治療法の1つであるCPAP療法は、機器を使って睡眠時に気道に空気を送り込むもの。渡辺さんも自宅で治療するため機器をレンタルすることになった。しかし、健康保険が適用される月額約4500円(3割負担の場合)の機器を試してみると息苦しくて眠れず、医師と相談のうえ、別の機器を借りることとなった。治療にかかる費用は月額約2万8000円に跳ね上がった。

「贅沢な体なんですかね(笑)。毎月のことですから、ボディーブローのように家計に響いてきますね」

これから20年使い続けるとすれば出費は約670万円に上る。

「両親ともがんで亡くなっているのでがん保険には手厚く加入していたのですが、まさか呼吸器系の病気にかかるとは想定外ですよ」

渡辺さんが加入するがん保険は、最新型ではないが先進医療は対象となるもの。その他医療保険なども含め、世帯年間払い込み保険料は70万円にも上る。保険料が半額くらいになるように、そろそろ加入を見直したほうがいいかなという考えもよぎるが、「まだ自分は働いているから」と思い、なかなか決断できないと言う。

■52歳で希望退職に応じた

渡辺さんは日本を代表するメーカーにエンジニアとして勤めていたが、52歳で希望退職に応じた。

「新卒で入社して以来、給与や昇給見込みなどを自分でデータベース化して予測管理をしていたのですが、定年まで会社に残っても、資産が目標金額に到達しそうもなかった。それなら、割増退職金を受け取って転職したほうが有利だと考えたのです」

転職先でもエンジニアとして活躍。契約制で61歳まで働いたところで、手掛けていた仕事に区切りがついた。そこで国際協力機構(JICA)の海外協力隊に応募。半年間、アフリカに単身赴任した。
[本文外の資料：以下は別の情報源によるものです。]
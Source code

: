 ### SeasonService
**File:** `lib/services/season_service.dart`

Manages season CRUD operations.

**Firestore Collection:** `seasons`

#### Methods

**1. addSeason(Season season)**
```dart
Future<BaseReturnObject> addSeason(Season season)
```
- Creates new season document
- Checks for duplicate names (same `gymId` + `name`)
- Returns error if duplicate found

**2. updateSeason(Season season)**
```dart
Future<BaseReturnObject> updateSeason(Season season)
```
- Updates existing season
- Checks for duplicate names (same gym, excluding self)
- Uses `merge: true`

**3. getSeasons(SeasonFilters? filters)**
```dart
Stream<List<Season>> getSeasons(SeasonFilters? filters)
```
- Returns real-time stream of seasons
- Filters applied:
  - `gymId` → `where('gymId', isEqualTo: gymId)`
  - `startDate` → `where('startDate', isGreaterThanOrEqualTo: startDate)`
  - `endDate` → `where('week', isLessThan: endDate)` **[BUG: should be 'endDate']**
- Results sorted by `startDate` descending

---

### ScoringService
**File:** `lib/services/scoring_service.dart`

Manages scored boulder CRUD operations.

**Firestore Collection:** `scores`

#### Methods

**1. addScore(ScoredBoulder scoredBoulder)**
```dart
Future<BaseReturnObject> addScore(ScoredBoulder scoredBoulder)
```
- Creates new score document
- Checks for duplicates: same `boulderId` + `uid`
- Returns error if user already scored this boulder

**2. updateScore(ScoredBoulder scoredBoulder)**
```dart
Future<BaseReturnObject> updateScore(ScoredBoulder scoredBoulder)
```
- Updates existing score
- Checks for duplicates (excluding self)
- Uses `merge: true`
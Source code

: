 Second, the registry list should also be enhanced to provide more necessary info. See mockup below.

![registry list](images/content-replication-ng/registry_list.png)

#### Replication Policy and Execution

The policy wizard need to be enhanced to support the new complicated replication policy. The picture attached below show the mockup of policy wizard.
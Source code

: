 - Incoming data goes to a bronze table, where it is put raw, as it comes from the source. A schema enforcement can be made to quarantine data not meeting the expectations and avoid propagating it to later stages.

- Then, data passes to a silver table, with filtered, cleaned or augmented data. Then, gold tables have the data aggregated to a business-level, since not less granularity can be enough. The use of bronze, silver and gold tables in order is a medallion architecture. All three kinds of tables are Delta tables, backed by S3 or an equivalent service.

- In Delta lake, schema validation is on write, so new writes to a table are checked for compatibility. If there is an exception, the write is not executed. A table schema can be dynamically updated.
帰国後は、赴任中にエージェントを通して見つけた企業に、すぐに再就職した。技術系の国家資格を生かし、現在は週1回の勤務で月収約18万円を得ている。そのほかに年金と企業年金も受給しているが、月の収入は現役時代と比べれば、15万円ほど少ない。

現在はエクセルで100歳までのキャッシュフロー表を作成するなど、お金への意識が高い渡辺さんだが、マイホームの住宅ローンが家計を圧迫している時期もあった。

「バブルのピークから1年後、同僚が家を買ったと聞いて、それなら俺にも買えるはずだと思わず購入してしまったのです」

何事にも綿密な計画を立てる渡辺さんだが、マイホーム購入だけは無計画だった。少しでも有利に住宅ローンを返済しようと、10年ほど経過したときに借り換えを銀行に相談したが「評価額がローン残高より1000万円低いので難しい」と断られてしまった。

「悔しいから、評価額をアップさせるため自分で設計して増築を行いました。見事成功し、借り換えができました」

そのローンも52歳で希望退職したときの退職金で完済。現在の仕事は1年更新だが、70歳までは続けられそうなので、それまでに“想定外”の穴埋めのため、新たな手段で蓄えを増やしたいと考えている。始めたのはロボットアドバイザーを活用した運用。低リスクの設定で運用しているが、慣れたら、もう少し高いリターンを狙うことも考えている。「暗号資産も勉強したい」と積極的だ。